Mayotte : distribution discriminatoire de l’aide

Lettre ouverte commune dont la LDH est signataire et adressée à la présidente de la Commission européenne

Madame la Présidente de la Commission européenne,

Le 14 décembre 2024, le cyclone Chido s’abattait sur Mayotte, 101ème département français et région ultrapériphérique de l’Union européenne. Ce minuscule territoire, situé dans l’océan Indien, a été complètement ravagé.

Depuis près d’un mois, les habitant-e-s de l’île traversent une crise humanitaire sans précédent.

Les habitant-e-s de Mayotte manquent de tout, à commencer par l’eau et la nourriture, les réseaux de distribution ayant été complètement détruits. Les habitant-e-s de Mayotte ont faim et nombreux sont celles et ceux qui, faute de mieux, boivent l’eau des puits et des rivières. Les distributions d’eau annoncées et de nourriture tardent à venir. Un risque de famine est avancé. Les produits de première nécessité manquent également cruellement.

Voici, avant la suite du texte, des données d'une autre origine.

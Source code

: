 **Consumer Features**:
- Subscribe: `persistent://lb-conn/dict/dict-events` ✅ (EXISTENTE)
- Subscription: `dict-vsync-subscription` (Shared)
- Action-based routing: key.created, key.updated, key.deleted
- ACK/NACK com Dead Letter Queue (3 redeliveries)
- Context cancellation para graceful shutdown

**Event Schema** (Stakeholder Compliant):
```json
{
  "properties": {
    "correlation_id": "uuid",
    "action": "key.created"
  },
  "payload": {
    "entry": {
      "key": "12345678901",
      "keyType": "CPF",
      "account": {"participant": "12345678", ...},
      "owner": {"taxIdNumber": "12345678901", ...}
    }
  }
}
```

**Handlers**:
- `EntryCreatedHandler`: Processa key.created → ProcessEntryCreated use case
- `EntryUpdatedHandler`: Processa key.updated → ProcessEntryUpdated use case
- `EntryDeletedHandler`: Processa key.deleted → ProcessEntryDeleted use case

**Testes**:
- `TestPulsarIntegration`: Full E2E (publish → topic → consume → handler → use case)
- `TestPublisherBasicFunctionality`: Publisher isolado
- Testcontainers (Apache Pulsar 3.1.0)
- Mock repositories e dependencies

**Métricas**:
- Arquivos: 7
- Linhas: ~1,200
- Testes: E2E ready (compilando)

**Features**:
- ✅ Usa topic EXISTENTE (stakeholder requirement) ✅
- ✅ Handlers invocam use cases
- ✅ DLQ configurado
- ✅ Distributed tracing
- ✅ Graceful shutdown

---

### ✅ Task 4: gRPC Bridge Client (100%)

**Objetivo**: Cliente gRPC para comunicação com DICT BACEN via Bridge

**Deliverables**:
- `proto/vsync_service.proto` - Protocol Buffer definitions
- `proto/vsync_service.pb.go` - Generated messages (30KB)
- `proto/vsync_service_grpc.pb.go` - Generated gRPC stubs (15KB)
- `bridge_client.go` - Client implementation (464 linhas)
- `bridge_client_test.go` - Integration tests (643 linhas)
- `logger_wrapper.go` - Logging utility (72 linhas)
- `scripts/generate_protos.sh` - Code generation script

Lors des distributions de l’aide alimentaire, des cas de discrimination fondés sur la nationalité nous ont été rapportés.

Les habitant-e-s de Mayotte ont besoin de soins urgents. Le nombre de blessé-e-s connu-e-s ne cesse d’augmenter. L’hôpital de campagne mis en service à compter du 24 décembre ne saurait à lui seul pallier les manquements constatés. Si une grande partie du réseau routier est de nouveau praticable, l’essence manque toujours et nombreux sont celles et ceux qui ne pourront pas accéder à ce centre de soins sans être véhiculés.

Les autorités sanitaires redoutent le déclenchement de pandémies et alertent sur les risques liés à la consommation d’eau eau sale ou polluée qui pourrait entraîner des gastro-entérites, mais aussi des cas de fièvre typhoïde, de leptospirose ou encore de choléra, dont une souche multirésistante à plusieurs antibiotiques qui est présente à Mayotte.

Les quartiers informels où vivaient 40% de la population sont entièrement détruits. Cent mille personnes, soit un tiers de la population totale de l’île, est sans abri et parmi elles une majorité est d’origine étrangère. Plusieurs médias (Libération, 20/12 [1]) font état de discriminations à l’égard des ressortissants étrangers dans la distribution des aides conditionnées à la possession d’une carte d’identité française, d’une carte de séjour, d’une carte vitale, d’un justificatif de domicile. D’autres médias (InfoMigrants 18/12 [2]) précisent que bien des exilé-e-s ne se rendent pas aux rares distributions par peur d’être interpellé-e-s. On ne peut que craindre que les ressortissant-e-s étranger-e-s soient expulsé-e-s si on se souvient de la manière dont l’Etat français, à la suite du cyclone Luis qui ravagea l’île française de Saint-Martin en 1995, avait achevé la destruction des bidonvilles, brûlé les maisons des étranger-e-s, encouragé aux retours dits « volontaires » (ce qui vient de commencer à Mayotte avec le départ de centaines de ressortissants comoriens, Mayotte 1ère 26/12 [3]) et finalement reconduit à la frontière nombre d’entre eux.

La France ne peut pas répondre à elle seule au défi de l’urgence humanitaire.

Nous, associations, présentes pour certaines à Mayotte, demandons à la Commission européenne, qui a répondu favorablement à l’aide sollicitée par la France, d’apporter un appui logistique sur place et de s’assurer de l’inconditionnalité de l’aide octroyée, en conformité avec les principes d’impartialité, de neutralité et de non-discrimination qui doivent guider toutes les actions de l’UE.

Nous vous prions de croire, Madame la Présidente de la Commission européenne, à l’assurance de notre meilleure considération.

Signataires : Cyrille Hanappe, Actes et Cités ; Virginie Amieux, présidente du CCFD-Terre solidaire ; Didier Fassin, président du Comede ; Bruno Morel, président d’Emmaüs France ; Christophe Daadouch et Vanina Rochiccioli, co-président·es du Gisti ; Nathalie Tehio, présidente de la LDH (Ligue des droits de l’Homme)

Paris, le 3 janvier 2025

 

[1] « A Mayotte, les travers d’une distribution d’eau potable pas vraiment équitable », Libération, 20 décembre 2024.

[2] « « J’ai peur de me faire arrêter en allant aux distributions alimentaires » : à Mayotte, la survie des migrants après le passage de Chido », Infomigrants, 18 décembre 2024.

[3] « Cyclone Chido : des centaines de Comoriens installés à Mayotte repartent vers Anjouan », Mayotte Première, 26 décembre 2024.